Method VifyPipelineStep.infer

View Source

infer(self, input: VifyPipelineDataModel) -> BasePipelineOutput

Perform inference on prostate MRI data to detect and analyze potential lesions.

This method executes the complete inference pipeline:

  1. Loads and processes the input data to generate features
  2. Extracts global prostate measurements (volume, PSA metrics)
  3. Runs the VirDx model to predict lesion probabilities
  4. Extracts detailed features for each detected lesion
  5. Compiles results into a standardized output format

Args: input (VifyPipelineDataModel): Input data containing:

  • data_dict: Dictionary of MRI imaging data
  • mask_dict: Dictionary of segmentation masks
  • clinical_dict: Patient clinical data (PSA, age)
  • psa_dict: Pre-calculated PSA density values

Returns: BasePipelineOutput: Structured output containing:

  • misc: Dictionary with lesion analysis results including:
    • VirDx scores for each lesion
    • Lesion coordinates and volumes
    • Prostate measurements
    • PSA-related metrics Note: volumes and operations lists are empty in current implementation

Raises: Various exceptions may be raised during feature extraction or model prediction

Method VifyPipelineStep.load_data

View Source

load_data(self, input: VifyPipelineDataModel) -> DataFrame

Load and process the data from the input object to generate features for inference.

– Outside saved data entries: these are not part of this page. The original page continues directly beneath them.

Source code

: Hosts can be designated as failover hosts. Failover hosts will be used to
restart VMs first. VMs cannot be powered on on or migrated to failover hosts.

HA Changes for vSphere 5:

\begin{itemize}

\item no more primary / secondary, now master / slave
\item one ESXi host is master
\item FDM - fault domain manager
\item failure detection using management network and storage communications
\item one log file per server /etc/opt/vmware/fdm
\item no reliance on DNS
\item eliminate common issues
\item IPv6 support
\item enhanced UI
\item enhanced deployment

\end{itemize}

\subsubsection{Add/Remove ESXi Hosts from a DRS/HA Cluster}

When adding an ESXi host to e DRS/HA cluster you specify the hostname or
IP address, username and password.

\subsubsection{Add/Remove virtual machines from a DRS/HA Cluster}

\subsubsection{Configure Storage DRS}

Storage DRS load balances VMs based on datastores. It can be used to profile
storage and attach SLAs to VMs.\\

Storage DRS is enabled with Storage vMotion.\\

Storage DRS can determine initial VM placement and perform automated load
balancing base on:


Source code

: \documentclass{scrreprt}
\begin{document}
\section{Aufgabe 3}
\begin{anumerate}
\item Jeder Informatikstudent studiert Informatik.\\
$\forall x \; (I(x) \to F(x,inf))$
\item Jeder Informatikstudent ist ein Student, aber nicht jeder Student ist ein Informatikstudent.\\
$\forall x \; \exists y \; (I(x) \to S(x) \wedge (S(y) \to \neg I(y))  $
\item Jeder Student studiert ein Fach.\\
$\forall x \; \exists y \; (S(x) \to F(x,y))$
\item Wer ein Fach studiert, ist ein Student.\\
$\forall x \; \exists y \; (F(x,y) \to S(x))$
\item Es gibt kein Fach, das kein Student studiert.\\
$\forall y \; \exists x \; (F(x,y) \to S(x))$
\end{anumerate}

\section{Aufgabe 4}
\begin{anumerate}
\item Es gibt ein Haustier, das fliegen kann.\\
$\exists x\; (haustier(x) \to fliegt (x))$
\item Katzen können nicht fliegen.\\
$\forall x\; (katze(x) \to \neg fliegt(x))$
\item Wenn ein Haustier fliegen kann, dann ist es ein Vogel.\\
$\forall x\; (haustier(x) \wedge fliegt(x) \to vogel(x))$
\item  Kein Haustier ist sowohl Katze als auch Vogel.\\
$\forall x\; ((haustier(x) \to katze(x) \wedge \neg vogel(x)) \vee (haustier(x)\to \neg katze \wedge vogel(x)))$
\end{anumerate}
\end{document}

This method performs the following steps:

  1. Extracts imaging data, masks, clinical info and PSA data from input
  2. Adds placeholder values for cancer, ISUP and PI-RADS (required for compatibility)
  3. Generates features using the configured parameters (image type, workers etc.)
  4. Returns a DataFrame containing all extracted features for lesion analysis

Args: input (VifyPipelineDataModel): Input data model containing:

  • data_dict: Dictionary with imaging data
  • mask_dict: Dictionary with segmentation masks
  • clinical_dict: Dictionary with patient clinical data
  • psa_dict: Dictionary with PSA density calculations

Returns: pd.DataFrame: DataFrame containing extracted features including:

  • Lesion coordinates and volumes
  • Texture features
  • Shape features
  • Clinical parameters
  • PSA-derived metrics

Note: The feature extraction process uses the configuration parameters specified during pipeline initialization (image_type, use_feature etc.)